▸ Dataset records
*** Begin section ***

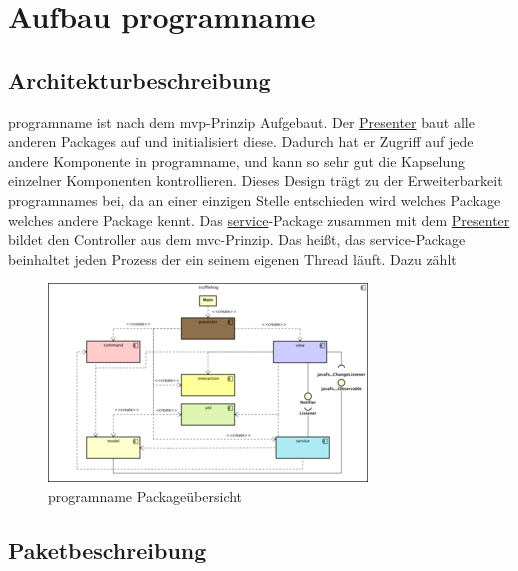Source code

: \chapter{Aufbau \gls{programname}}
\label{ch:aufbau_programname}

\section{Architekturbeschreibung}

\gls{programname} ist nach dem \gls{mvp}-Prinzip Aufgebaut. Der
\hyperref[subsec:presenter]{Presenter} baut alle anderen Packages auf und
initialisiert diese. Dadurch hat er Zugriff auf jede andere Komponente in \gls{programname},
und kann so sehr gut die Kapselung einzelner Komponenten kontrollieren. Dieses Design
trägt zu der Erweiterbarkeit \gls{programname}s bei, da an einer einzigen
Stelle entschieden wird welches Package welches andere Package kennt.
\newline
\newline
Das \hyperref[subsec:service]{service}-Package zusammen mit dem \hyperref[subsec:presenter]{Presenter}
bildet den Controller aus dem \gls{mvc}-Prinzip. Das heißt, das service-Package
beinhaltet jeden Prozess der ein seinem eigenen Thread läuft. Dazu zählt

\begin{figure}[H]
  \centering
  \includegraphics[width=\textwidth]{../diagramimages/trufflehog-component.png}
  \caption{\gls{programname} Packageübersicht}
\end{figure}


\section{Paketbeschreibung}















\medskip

*** End section ***
*** Begin section ***

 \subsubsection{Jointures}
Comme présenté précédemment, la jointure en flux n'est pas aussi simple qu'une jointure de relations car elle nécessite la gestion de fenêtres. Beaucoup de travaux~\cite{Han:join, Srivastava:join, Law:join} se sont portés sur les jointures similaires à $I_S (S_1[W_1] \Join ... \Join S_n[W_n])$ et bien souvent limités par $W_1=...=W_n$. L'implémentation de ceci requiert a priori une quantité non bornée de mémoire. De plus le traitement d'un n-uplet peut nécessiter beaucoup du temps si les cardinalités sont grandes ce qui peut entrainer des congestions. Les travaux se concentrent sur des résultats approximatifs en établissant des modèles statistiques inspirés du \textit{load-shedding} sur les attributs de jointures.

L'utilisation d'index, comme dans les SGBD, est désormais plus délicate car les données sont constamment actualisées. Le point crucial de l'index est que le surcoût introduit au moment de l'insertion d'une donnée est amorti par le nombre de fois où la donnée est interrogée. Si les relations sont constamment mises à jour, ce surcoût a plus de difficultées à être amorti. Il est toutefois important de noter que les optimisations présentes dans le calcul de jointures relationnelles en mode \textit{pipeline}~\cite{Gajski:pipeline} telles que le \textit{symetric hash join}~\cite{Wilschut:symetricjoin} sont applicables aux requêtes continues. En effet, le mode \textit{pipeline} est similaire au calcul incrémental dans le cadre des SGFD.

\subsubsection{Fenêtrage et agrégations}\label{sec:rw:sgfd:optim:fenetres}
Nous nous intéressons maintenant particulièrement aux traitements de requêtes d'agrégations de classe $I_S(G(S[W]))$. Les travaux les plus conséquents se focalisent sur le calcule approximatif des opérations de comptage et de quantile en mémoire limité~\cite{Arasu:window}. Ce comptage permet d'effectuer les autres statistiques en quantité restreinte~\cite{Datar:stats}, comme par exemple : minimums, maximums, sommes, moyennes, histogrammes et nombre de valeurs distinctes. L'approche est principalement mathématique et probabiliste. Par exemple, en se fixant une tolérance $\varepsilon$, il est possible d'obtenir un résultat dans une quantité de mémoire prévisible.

*** End section ***

▸ Required action
Count the lines of the listing that contain the word "presenter", and give only the number.

▸ Answer box
2